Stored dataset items
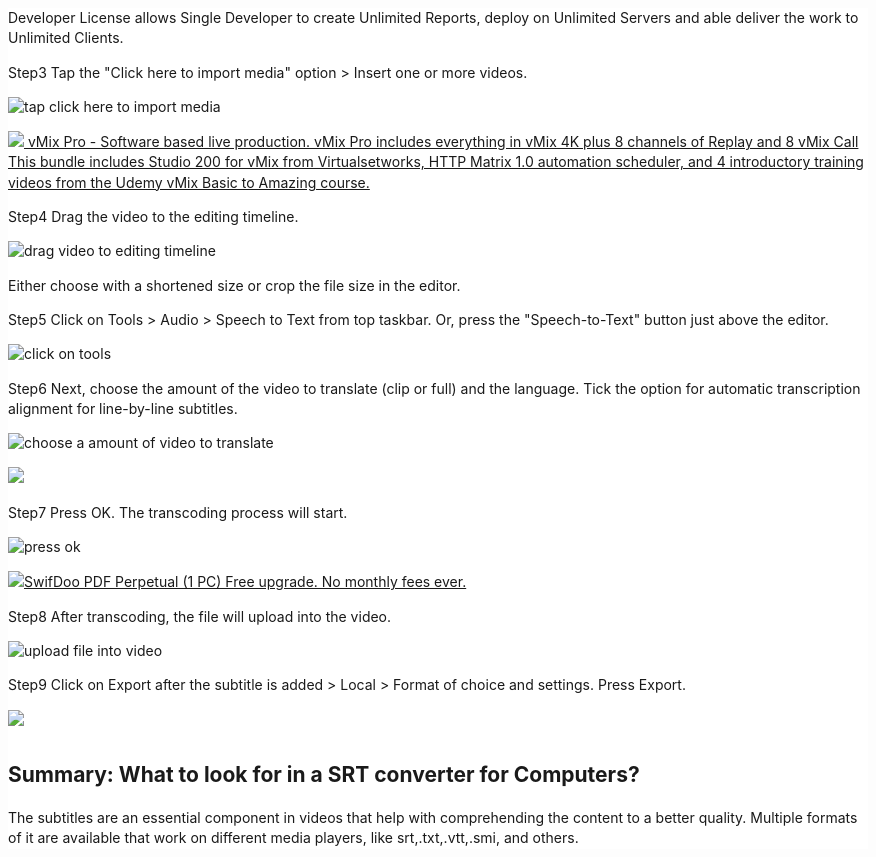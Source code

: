   Developer License  allows  Single Developer  to create Unlimited Reports, deploy on Unlimited Servers and able deliver the work to Unlimited Clients. </a>

Step3 Tap the "Click here to import media" option > Insert one or more videos.

![tap click here to import media](https://images.wondershare.com/filmora/article-images/2022/07/top-10-impressive-srt-converters-for-mac-and-windows-12.jpg)


<a href="https://secure.2checkout.com/order/checkout.php?PRODS=30901410&QTY=1&AFFILIATE=108875&CART=1"> <img src="https://secure.avangate.com/images/merchant/ce9a6fb2becc2d235e62b125e9260102/products/copy_1_copy_vMixCallScreenshot1-large.jpg" border="0"> vMix Pro - Software based live production. vMix Pro includes everything in vMix 4K plus 8 channels of Replay and 8 vMix Call 
This bundle includes Studio 200 for vMix from Virtualsetworks, HTTP Matrix 1.0 automation scheduler, and 4 introductory training videos from the Udemy vMix Basic to Amazing course. </a>

Step4 Drag the video to the editing timeline.

![drag video to editing timeline](https://images.wondershare.com/filmora/article-images/2022/07/top-10-impressive-srt-converters-for-mac-and-windows-13.jpg)

Either choose with a shortened size or crop the file size in the editor.

Step5 Click on Tools > Audio > Speech to Text from top taskbar. Or, press the "Speech-to-Text" button just above the editor.

![click on tools](https://images.wondershare.com/filmora/article-images/2022/07/top-10-impressive-srt-converters-for-mac-and-windows-14.jpg)

Step6 Next, choose the amount of the video to translate (clip or full) and the language. Tick the option for automatic transcription alignment for line-by-line subtitles.

![choose a amount of video to translate](https://images.wondershare.com/filmora/article-images/2022/07/top-10-impressive-srt-converters-for-mac-and-windows-15.jpg)


<a href="https://shop.manycam.com/order/checkout.php?PRODS=17729331&QTY=1&AFFILIATE=108875&CART=1"><img src="https://secure.avangate.com/images/merchant/8230bea7d54bcdf99cdfe85cb07313d5/mcaffbanner600x500.png" border="0"></a>

Step7 Press OK. The transcoding process will start.

![press ok](https://images.wondershare.com/filmora/article-images/2022/07/top-10-impressive-srt-converters-for-mac-and-windows-16.jpg)


<a href="https://purchase.swifdoo.com/order/checkout.php?PRODS=40002162&QTY=1&AFFILIATE=108875&CART=1"><img src="https://secure.avangate.com/images/merchant/8b932759a5a04ddb34bf79e3f9072e4b/products/1_Product%20box%20white-1024x1024.png" border="0">SwifDoo PDF Perpetual (1 PC) Free upgrade. No monthly fees ever. 
</a>

Step8 After transcoding, the file will upload into the video.

![upload file into video](https://images.wondershare.com/filmora/article-images/2022/07/top-10-impressive-srt-converters-for-mac-and-windows-17.jpg)

Step9 Click on Export after the subtitle is added > Local > Format of choice and settings. Press Export.


<a href="https://secure.2checkout.com/order/checkout.php?PRODS=4620780&QTY=1&AFFILIATE=108875&CART=1"><img src="https://secure.avangate.com/images/merchant/07dd4d5a72f5740ef0f035f201951476/728__90banner.jpg" border="0"></a>

## Summary: What to look for in a SRT converter for Computers?

The subtitles are an essential component in videos that help with comprehending the content to a better quality. Multiple formats of it are available that work on different media players, like srt,.txt,.vtt,.smi, and others.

▶ _Task details_
Write the entries above out again exactly, but not the pictures.

▶ _Exercise solution_
Source code

:   Developer License  allows  Single Developer  to create Unlimited Reports, deploy on Unlimited Servers and able deliver the work to Unlimited Clients. </a>

Step3 Tap the "Click here to import media" option > Insert one or more videos.

![tap click here to import media](https://images.wondershare.com/filmora/article-images/2022/07/top-10-impressive-srt-converters-for-mac-and-windows-12.jpg)


<a href="https://secure.2checkout.com/order/checkout.php?PRODS=30901410&QTY=1&AFFILIATE=108875&CART=1"> <img src="https://secure.avangate.com/images/merchant/ce9a6fb2becc2d235e62b125e9260102/products/copy_1_copy_vMixCallScreenshot1-large.jpg" border="0"> vMix Pro - Software based live production. vMix Pro includes everything in vMix 4K plus 8 channels of Replay and 8 vMix Call 
This bundle includes Studio 200 for vMix from Virtualsetworks, HTTP Matrix 1.0 automation scheduler, and 4 introductory training videos from the Udemy vMix Basic to Amazing course. </a>

Step4 Drag the video to the editing timeline.

![drag video to editing timeline](https://images.wondershare.com/filmora/article-images/2022/07/top-10-impressive-srt-converters-for-mac-and-windows-13.jpg)

Either choose with a shortened size or crop the file size in the editor.

Step5 Click on Tools > Audio > Speech to Text from top taskbar. Or, press the "Speech-to-Text" button just above the editor.

![click on tools](https://images.wondershare.com/filmora/article-images/2022/07/top-10-impressive-srt-converters-for-mac-and-windows-14.jpg)

Step6 Next, choose the amount of the video to translate (clip or full) and the language. Tick the option for automatic transcription alignment for line-by-line subtitles.

![choose a amount of video to translate](https://images.wondershare.com/filmora/article-images/2022/07/top-10-impressive-srt-converters-for-mac-and-windows-15.jpg)


<a href="https://shop.manycam.com/order/checkout.php?PRODS=17729331&QTY=1&AFFILIATE=108875&CART=1"><img src="https://secure.avangate.com/images/merchant/8230bea7d54bcdf99cdfe85cb07313d5/mcaffbanner600x500.png" border="0"></a>

Step7 Press OK. The transcoding process will start.

![press ok](https://images.wondershare.com/filmora/article-images/2022/07/top-10-impressive-srt-converters-for-mac-and-windows-16.jpg)


<a href="https://purchase.swifdoo.com/order/checkout.php?PRODS=40002162&QTY=1&AFFILIATE=108875&CART=1"><img src="https://secure.avangate.com/images/merchant/8b932759a5a04ddb34bf79e3f9072e4b/products/1_Product%20box%20white-1024x1024.png" border="0">SwifDoo PDF Perpetual (1 PC) Free upgrade. No monthly fees ever. 
</a>

Step8 After transcoding, the file will upload into the video.

![upload file into video](https://images.wondershare.com/filmora/article-images/2022/07/top-10-impressive-srt-converters-for-mac-and-windows-17.jpg)

Step9 Click on Export after the subtitle is added > Local > Format of choice and settings. Press Export.


<a href="https://secure.2checkout.com/order/checkout.php?PRODS=4620780&QTY=1&AFFILIATE=108875&CART=1"><img src="https://secure.avangate.com/images/merchant/07dd4d5a72f5740ef0f035f201951476/728__90banner.jpg" border="0"></a>

## Summary: What to look for in a SRT converter for Computers?

The subtitles are an essential component in videos that help with comprehending the content to a better quality. Multiple formats of it are available that work on different media players, like srt,.txt,.vtt,.smi, and others.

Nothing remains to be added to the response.